Privately owned, Connecticut-based Purdue had sued Teva, Amneal Pharmaceuticals and Epic Pharma after they sought approval from the U.S. Food and Drug Administration to make generic OxyContin.
Monday’s ruling by the Federal U.S. Circuit Court of Appeals upheld earlier orders from a lower court judge in favor of the generic drugmakers.
Purdue said in a statement that it was reviewing the decision and considering what to do next.
“Despite the court’s ruling, Purdue has several other patents protecting OxyContin, and we do not anticipate generic manufacturers selling the product in the near future,” it said.
Representatives of the generic drugmakers could not immediately be reached for comment.
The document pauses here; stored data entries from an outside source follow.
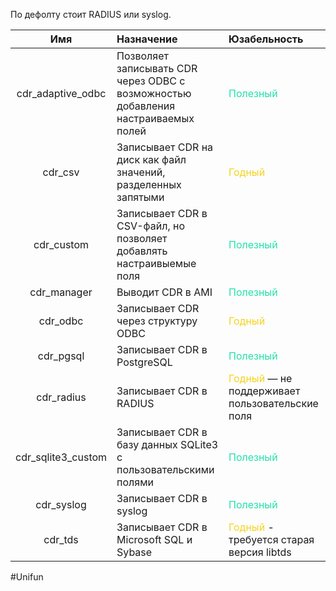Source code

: По дефолту стоит RADIUS или syslog.

|        Имя         | Назначение                                                                        | Юзабельность                                                                      |
|:------------------:|:--------------------------------------------------------------------------------- |:--------------------------------------------------------------------------------- |
| cdr_adaptive_odbc  | Позволяет записывать CDR через ODBC с возможностью добавления настраиваемых полей | <font style="color:#24e1ab">Полезный</font>                                       |
|      cdr_csv       | Записывает CDR на диск как файл значений, разделенных запятыми                    | <font style="color:#f4d41d">Годный</font>                                         |
|     cdr_custom     | Записывает CDR в CSV-файл, но позволяет добавлять настраивыемые поля              | <font style="color:#24e1ab">Полезный</font>                                       |
|    cdr_manager     | Выводит CDR в AMI                                                                 | <font style="color:#24e1ab">Полезный</font>                                       |
|      cdr_odbc      | Записывает CDR через структуру ODBC                                               | <font style="color:#f4d41d">Годный</font>                                         |
|     cdr_pgsql      | Записывает CDR в PostgreSQL                                                       | <font style="color:#24e1ab">Полезный</font>                                       |
|     cdr_radius     | Записывает CDR в RADIUS                                                           | <font style="color:#f4d41d">Годный</font> — не поддерживает пользовательские поля |
| cdr_sqlite3_custom | Записывает CDR в базу данных SQLite3 с пользовательскими полями                   | <font style="color:#24e1ab">Полезный</font>                                       |
|     cdr_syslog     | Записывает CDR в syslog                                                           | <font style="color:#24e1ab">Полезный</font>                                       |
|      cdr_tds       | Записывает CDR в Microsoft SQL и Sybase                                           | <font style="color:#f4d41d">Годный</font> - требуется старая версия libtds        |
#Unifun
Currently, the only generic versions of OxyContin on the market are so-called “authorized generics,” which are exact copies of the brand-name version authorized by Purdue.
Three of the patents Purdue sought to enforce in its lawsuits are related to an improved formulation of oxycodone, the active ingredient in OxyContin.
The other patent describes technology designed to prevent abuse of the drug by making it difficult to crush and causing it to form a gel when dissolved in water so that it cannot be injected. Purdue licensed that technology from German pharmaceutical firm Grunenthal GmbH, which is also a plaintiff in the lawsuit.
Purdue’s lawsuit against Teva, a unit of Mylan NV, went to a non-jury trial before U.S. District Judge Sidney Stein in Manhattan in 2013. In January 2014, Stein said that the patents were invalid because they did not add enough to what was already known.
Stein subsequently dismissed the lawsuits against Mylan, Amneal and Epic as well, since they were based on the same patents. Purdue appealed all four cases to the Federal Circuit.
The case is Grunenthal GmbH et al v Teva Pharmaceuticals USA Inc, U.S. Court of Appeals, Federal Circuit, No. 2014-1311.